(A Dialogue of To-morrow.)

Punch, April 03, 1907


The scene is the barrack-room of the Tuneful Tenth. The War Office, after much vacillation, has at last made up its mind that singing shall become a recognised branch of the military curriculum and an inspection is to be held this very morning. Scattered about the room are warriors anxiously practising chest-notes. Others have retired to corners apart, to study that handy little brochure, “Songs Heard are Sweet” by “Major-General,” without which at this time no soldier moves.

Private Smith (meditatively). Do—re—mi—fa! Do—re—mi! Do—re—mi—fa—sol—la—si—do!

Private Brown. In good voice to-day, Smithy?

Private Smith. A trifle roopy, I fear, Brown. And you?

Private Brown. A little weak in the upper register. I wish this ’ere inspection was over, and that’s a fact.

Private Smith. Same here. He’s a terror, is the Colonel, if anything goes wrong. Had me on the carpet last time, and walked into me something horrid. Said if I couldn’t take a high C better than that, I’d better chuck the army and go into musical comedy.

Private Brown. Gave me cells once, he did, because I missed a beat in my duet with Sergeant Nightingale.

Private Walker (continuing an anecdote). So he says to me, “Here, you,” he says, “what do you think you’re doing, I wonder? Sounds like a man without a roof to his mouth calling Brussels-sprouts in a Whitechapel slum. You ain’t out with your barrow now,” he says. So next time——

Private Webster. Who’s this bloke who’s inspecting us to-day anyhow? Crusoe, or something.

Private Smith. Caruso they called him. A very decent singer, so I ’ear, though not an Army man.

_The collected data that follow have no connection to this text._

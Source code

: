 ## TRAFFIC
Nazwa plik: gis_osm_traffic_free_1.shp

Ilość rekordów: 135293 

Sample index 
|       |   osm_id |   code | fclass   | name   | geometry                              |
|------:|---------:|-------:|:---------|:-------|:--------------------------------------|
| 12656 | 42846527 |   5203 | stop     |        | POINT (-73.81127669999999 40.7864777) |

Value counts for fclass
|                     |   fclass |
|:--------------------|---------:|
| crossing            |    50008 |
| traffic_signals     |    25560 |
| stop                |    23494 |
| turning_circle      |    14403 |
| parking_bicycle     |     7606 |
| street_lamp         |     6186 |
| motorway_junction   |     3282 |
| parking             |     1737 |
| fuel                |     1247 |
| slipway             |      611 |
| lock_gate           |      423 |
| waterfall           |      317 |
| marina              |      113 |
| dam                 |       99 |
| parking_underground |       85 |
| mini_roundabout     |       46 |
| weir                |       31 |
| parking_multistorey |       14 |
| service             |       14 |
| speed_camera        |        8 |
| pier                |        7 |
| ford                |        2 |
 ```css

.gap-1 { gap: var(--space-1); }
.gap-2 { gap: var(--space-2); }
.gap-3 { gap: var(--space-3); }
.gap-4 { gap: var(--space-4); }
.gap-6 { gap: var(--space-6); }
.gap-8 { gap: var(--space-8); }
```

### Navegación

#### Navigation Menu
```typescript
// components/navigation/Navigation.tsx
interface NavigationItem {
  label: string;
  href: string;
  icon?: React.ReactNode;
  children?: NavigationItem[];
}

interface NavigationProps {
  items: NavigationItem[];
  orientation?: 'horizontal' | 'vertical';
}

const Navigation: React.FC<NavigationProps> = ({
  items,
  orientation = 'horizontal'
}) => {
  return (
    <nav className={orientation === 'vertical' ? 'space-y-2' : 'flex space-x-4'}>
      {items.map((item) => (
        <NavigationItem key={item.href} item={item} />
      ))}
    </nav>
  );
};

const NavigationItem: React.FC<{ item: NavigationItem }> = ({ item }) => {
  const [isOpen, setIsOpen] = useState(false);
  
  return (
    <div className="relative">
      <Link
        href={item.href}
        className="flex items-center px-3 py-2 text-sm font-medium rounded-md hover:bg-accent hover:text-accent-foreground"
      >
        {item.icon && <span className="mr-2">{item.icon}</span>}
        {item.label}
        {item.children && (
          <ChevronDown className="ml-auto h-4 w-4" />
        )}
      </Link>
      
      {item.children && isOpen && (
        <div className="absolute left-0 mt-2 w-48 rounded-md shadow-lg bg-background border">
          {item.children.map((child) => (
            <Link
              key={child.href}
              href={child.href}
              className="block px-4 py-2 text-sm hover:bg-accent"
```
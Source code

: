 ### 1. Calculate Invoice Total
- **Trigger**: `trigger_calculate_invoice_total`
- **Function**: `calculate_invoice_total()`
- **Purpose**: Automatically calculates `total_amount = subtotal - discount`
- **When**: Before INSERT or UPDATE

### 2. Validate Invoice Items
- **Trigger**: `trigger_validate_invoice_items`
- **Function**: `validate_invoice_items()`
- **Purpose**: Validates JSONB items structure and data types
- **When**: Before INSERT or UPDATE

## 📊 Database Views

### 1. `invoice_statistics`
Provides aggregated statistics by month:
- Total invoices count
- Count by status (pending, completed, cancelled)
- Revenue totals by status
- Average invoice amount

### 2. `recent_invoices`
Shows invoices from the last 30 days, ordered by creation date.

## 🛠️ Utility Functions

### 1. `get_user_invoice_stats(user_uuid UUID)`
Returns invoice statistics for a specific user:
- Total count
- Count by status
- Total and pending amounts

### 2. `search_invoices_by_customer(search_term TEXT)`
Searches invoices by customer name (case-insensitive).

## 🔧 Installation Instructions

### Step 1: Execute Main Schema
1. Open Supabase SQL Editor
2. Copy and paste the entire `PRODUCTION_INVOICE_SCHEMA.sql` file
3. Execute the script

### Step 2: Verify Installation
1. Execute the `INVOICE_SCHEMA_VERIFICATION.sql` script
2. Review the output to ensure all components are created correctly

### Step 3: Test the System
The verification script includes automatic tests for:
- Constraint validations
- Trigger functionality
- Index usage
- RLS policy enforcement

Private Brown. Wonderful how these civilians pick it up nowadays. Do—re—mi! Do—re—!

Private Webster. It’s this stomach-breathing what does me. “Don’t breathe with your chest, my man,” says the bloke. “Blimey,” I says to him, “what do you take me for? A bounding acrobat?”

Private Wilkinson. Hayden Coffin and I——

Private Walker. Well, of course, I couldn’t say anything at the time, him being a Colonel and what not, but what I’d have liked to have said was that I’d forgotten more about tempo di waltz than he’d ever learned. I should have liked to have said to him, “Colonel De Rezske, you fancy you know a lot about voice production, I don’t think. You ain’t fit to be ‘confused noise without’ in a music-hall sketch.”

Private Smith. Si—do! Do! Do! La—si—do!

Private Brown. What I say is, I wish they’d let us choose our own songs. Stands to reason a chap knows what suits his own voice. You’ve ’eard me sing “What ho! What ho!! What ho!!!” Well, I don’t want to seem to boast, but a man once told me it beat anything Harry Randall could have done. But turn me out into a parade-ground, and ask me to give you “Tristan’s Farewell”——

Private Smith. Do!

Private Wilkinson. People who have heard me and Kennerley Rumford——

Private Smith. Ah-ah-ah-ah-ah-ah-ah-ah-AH!

Private Gregson (suddenly). Oi’ll—er—sing thee saw-ongs ovarraby——

Private Webster. And the worst of it is you can’t hear yourself speak in here nowadays. Used to be a time when—— But now, what with blokes doing their scales, and other blokes letting off upper G’s, and other blokes——

Private Smith. Ah-AH!

Private Webster (morosely). Wish they’d let me exchange into a parrot-’ouse!

[Scene closes.



Unsigned story as printed; credited to P. G. Wodehouse in the Index to Vol. 132 of Punch.


Editor’s notes:
Hayden Coffin: English singing actor (1862–1935); handsome and talented star of late Victorian and Edwardian musical comedies from 1885 to 1911, later character actor on stage and screen. Wikipedia article.
De Rezske: either tenor Jean de Reszke or his bass brother Édouard, both international opera stars.
Thomas William “Harry” Randall (1857–1932), star of English music hall and pantomime. Short biography at IMDb.
Robert Henry Kennerley Rumford (1870–1957), English baritone singer of oratorio and popular concerts. Wikipedia article.